Exercise brief: If a line below includes the string "based", copy it.
• • • •
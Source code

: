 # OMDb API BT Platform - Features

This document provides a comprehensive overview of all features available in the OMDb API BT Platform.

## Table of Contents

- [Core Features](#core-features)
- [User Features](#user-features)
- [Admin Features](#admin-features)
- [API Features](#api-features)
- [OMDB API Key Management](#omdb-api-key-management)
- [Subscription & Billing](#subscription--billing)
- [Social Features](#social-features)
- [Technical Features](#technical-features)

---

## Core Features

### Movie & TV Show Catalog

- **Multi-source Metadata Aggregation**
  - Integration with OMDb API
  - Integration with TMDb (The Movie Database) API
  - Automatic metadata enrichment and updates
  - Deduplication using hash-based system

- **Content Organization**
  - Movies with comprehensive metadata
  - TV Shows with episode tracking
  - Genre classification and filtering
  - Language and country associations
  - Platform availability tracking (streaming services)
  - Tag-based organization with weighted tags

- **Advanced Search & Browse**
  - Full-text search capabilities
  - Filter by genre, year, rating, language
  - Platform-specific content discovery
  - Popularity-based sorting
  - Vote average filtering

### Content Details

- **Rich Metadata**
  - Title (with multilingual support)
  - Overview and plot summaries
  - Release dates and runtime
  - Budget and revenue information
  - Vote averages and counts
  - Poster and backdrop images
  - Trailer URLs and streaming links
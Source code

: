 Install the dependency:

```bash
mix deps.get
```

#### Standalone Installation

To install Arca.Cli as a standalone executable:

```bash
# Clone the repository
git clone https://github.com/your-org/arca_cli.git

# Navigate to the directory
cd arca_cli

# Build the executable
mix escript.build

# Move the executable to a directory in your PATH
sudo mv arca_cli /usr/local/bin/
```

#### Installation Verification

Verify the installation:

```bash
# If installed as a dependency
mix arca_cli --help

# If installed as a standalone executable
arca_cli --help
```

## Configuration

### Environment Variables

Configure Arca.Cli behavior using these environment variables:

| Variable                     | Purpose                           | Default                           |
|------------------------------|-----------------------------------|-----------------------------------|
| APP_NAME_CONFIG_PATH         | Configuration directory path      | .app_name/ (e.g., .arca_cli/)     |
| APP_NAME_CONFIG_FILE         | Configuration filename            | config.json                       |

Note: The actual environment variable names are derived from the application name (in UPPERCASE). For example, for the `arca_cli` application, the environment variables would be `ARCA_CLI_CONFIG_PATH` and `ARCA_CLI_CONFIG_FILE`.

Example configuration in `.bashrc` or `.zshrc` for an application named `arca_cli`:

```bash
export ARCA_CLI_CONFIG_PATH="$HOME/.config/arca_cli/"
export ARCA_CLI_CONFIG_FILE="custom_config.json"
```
• • • •
Expected answer:
  - Deduplication using hash-based system
  - Tag-based organization with weighted tags
  - Popularity-based sorting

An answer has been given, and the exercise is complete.